Some bonus advice from Robert Brunner.
2. Ambiguity can be where your best work lives.
“Being comfortable in the mystery is how I work.” – Lauren Weedman
Weedman also described how you should know your fears before you start any creative project by writing them down so they don’t sneak up on you. It’s not just good creative advice—it’s good life advice.
3. Encourage and seek out empathy.
“Art is about being creatively maladjusted.” – Kevin Willmott
Willmott made a case that satire no longer hurts—that consumers want to be entertained without being challenged.
As designers and creators, it’s up to us to tackle difficult issues. We have the ability to influence media and perception: it is our charge to dismantle legacy systems and replace them with inclusive options.
Willmott reminded us that we need to be cognizant of how ideas and concepts are framed in our work. We don’t design in a vacuum—we design for humans. And, maybe one day, robots.
4. You don’t do anyone favors by being inauthentic.
“Unbecome who you’re not” – Paul Guyot
Guyot’s was a passionate story of taking a major career risk—essentially foregoing an easy salary to do the same kind of job he’d been doing—in favor of a passion project that had a 50/50 chance of succeeding. Guyot pulled back the curtain of composure and let the audience in on his most raw and vulnerable place: brokenhearted and alone but needing desperately to get the job done. Guyot reminded us that taking risks is a major part of creative life.
If you’re not changing or growing, you’re stagnating.
Paul Guyot's favorite writing advice.
5. Change to the status quo should be meaningful.
“Diversity isn’t skin color. Diversity is perspective and experience.” – Brian Michael Bendis
When Bendis chose to make Spiderman half Latino and half African American, he took a big risk, but one worth taking.
With any creative venture, you’re going to receive positive and negative feedback. But knowing which negative comments actually matter is the difference between drowning in criticism and growing as an artist. When you’re a creator like Bendis, you can’t just change a story everyone knows and loves based on a whim—you need to change it meaningfully.
6. Build it to be timeless.
“Trends are what’s ruining the [fashion] industry. I want my clothes to stay in your closet for your entire life.” – Michelle Lesniak
Lesniak’s determination, focus and fearlessness was inspiring to watch. Her discussion of how she forces herself to focus by designing her collections while on planes—without access to WiFi—definitely resonated with the Citizen team.
Trends for any industry come and go—it’s in their very definition. But building something timeless, classic and useful that goes beyond aesthetics and speaks to holistic experiences is something to aspire to.
7. What works today may not work tomorrow.
“Tenacity, faith, and commitment to our work.” – Beth Harrington on how to move forward on challenging projects.
Harrington’s story wasn’t your typical “struggle → problem solve → win.” It took her ten years to raise enough funding for her documentary.

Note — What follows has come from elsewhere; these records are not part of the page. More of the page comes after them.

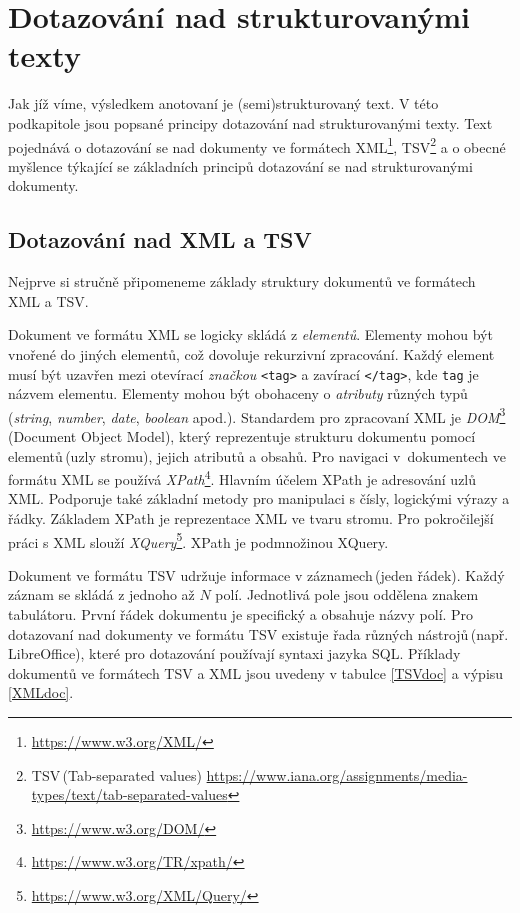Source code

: \section{Dotazování nad strukturovanými texty}
Jak jíž víme, výsledkem anotovaní je (semi)strukturovaný text. V této podkapitole jsou popsané principy dotazování nad strukturovanými texty. Text pojednává o dotazování se nad dokumenty ve formátech XML\footnote{\href{https://www.w3.org/XML/}{https://www.w3.org/XML/}}, TSV\footnote{TSV\,(Tab-separated values) \href{https://www.iana.org/assignments/media-types/text/tab-separated-values}{https://www.iana.org/assignments/media-types/text/tab-separated-values}}  a o obecné myšlence týkající se základních principů dotazování se nad strukturovanými dokumenty.

\subsection{Dotazování nad XML a TSV}
Nejprve si stručně připomeneme základy struktury dokumentů ve formátech XML a TSV.

Dokument ve formátu XML se logicky skládá z \emph{elementů}. Elementy mohou být vnořené do jiných elementů, což dovoluje rekurzivní zpracování. Každý element musí být uzavřen mezi otevírací \emph{značkou} \texttt{<tag>} a zavírací \texttt{</tag>}, kde \texttt{tag} je názvem elementu. Elementy mohou být obohaceny o \emph{atributy} různých typů\,(\textit{string}, \textit{number}, \textit{date}, \textit{boolean} apod.). Standardem pro zpracovaní XML je \emph{DOM}\footnote{\href{https://www.w3.org/DOM/}{https://www.w3.org/DOM/}}\,(Document Object Model), který reprezentuje strukturu dokumentu pomocí elementů\,(uzly stromu), jejich atributů a obsahů. Pro navigaci v~dokumentech ve formátu XML se používá \emph{XPath}\footnote{\href{https://www.w3.org/TR/xpath/}{https://www.w3.org/TR/xpath/}}. Hlavním účelem XPath je adresování uzlů XML. Podporuje také základní metody pro manipulaci s čísly, logickými výrazy a řádky. Základem XPath je reprezentace XML  ve tvaru stromu. Pro pokročilejší práci s XML  slouží \emph{XQuery}\footnote{\href{https://www.w3.org/XML/Query/}{https://www.w3.org/XML/Query/}}. XPath je podmnožinou XQuery.  

Dokument ve formátu TSV udržuje informace v záznamech\,(jeden řádek).  Každý záznam se skládá z jednoho až $N$ polí. Jednotlivá pole jsou oddělena znakem tabulátoru. První řádek dokumentu je specifický a obsahuje názvy polí. Pro dotazovaní nad dokumenty ve formátu TSV existuje řada různých nástrojů\,(např. LibreOffice), které  pro dotazování používají syntaxi jazyka SQL. Příklady dokumentů ve formátech TSV a XML jsou uvedeny v tabulce \ref{TSVdoc} a výpisu \ref{XMLdoc}.

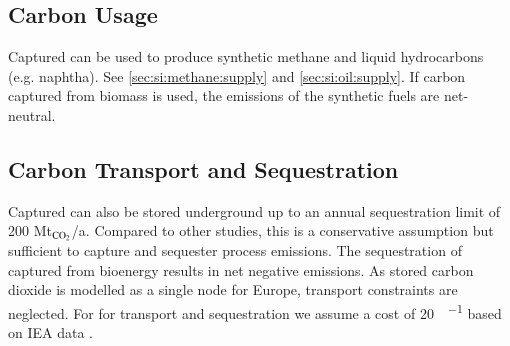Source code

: \subsection{Carbon Usage}

Captured \co can be used to produce synthetic methane and liquid hydrocarbons
(e.g. naphtha). See \cref{sec:si:methane:supply} and \cref{sec:si:oil:supply}.
If carbon captured from biomass is used, the \co emissions of the synthetic
fuels are net-neutral.

\subsection{Carbon Transport and Sequestration}

Captured \co can also be stored underground up to an annual sequestration limit
of 200 Mt$_{\ce{CO2}}$/a. Compared to other studies, this is a conservative assumption but
sufficient to capture and sequester process emissions. The sequestration of
captured \co from bioenergy results in net negative emissions. As stored carbon
dioxide is modelled as a single node for Europe, transport constraints are
neglected. For for \co transport and sequestration we assume a cost of
\SI{20}{\sieuro\per\tco} based on IEA data .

Until her newest one, she’d had no problem securing the funds she needed. But with the internet changing how people consume media, getting funding for her newest film about country music’s famous Carter family was an exercise in adapting to change.
In the design world, we have best practices to fall back on. We know the proper dimensions to use. We have color theory. But best practices are a constantly moving target—what works in 2016 may not necessarily work in 2017 or beyond. Staying sharp, paying attention and embracing change will keep our work relevant to users beyond today or tomorrow.
The design of the conference itself was commendable as well: each speaker arrived at the right time to add to or balance out the previous speaker. Serious stories, humorous stories and difficult stories all had a place. Although almost none of the speakers at the conference were in the digital design world, all of them had solid advice for creative thinkers and builders.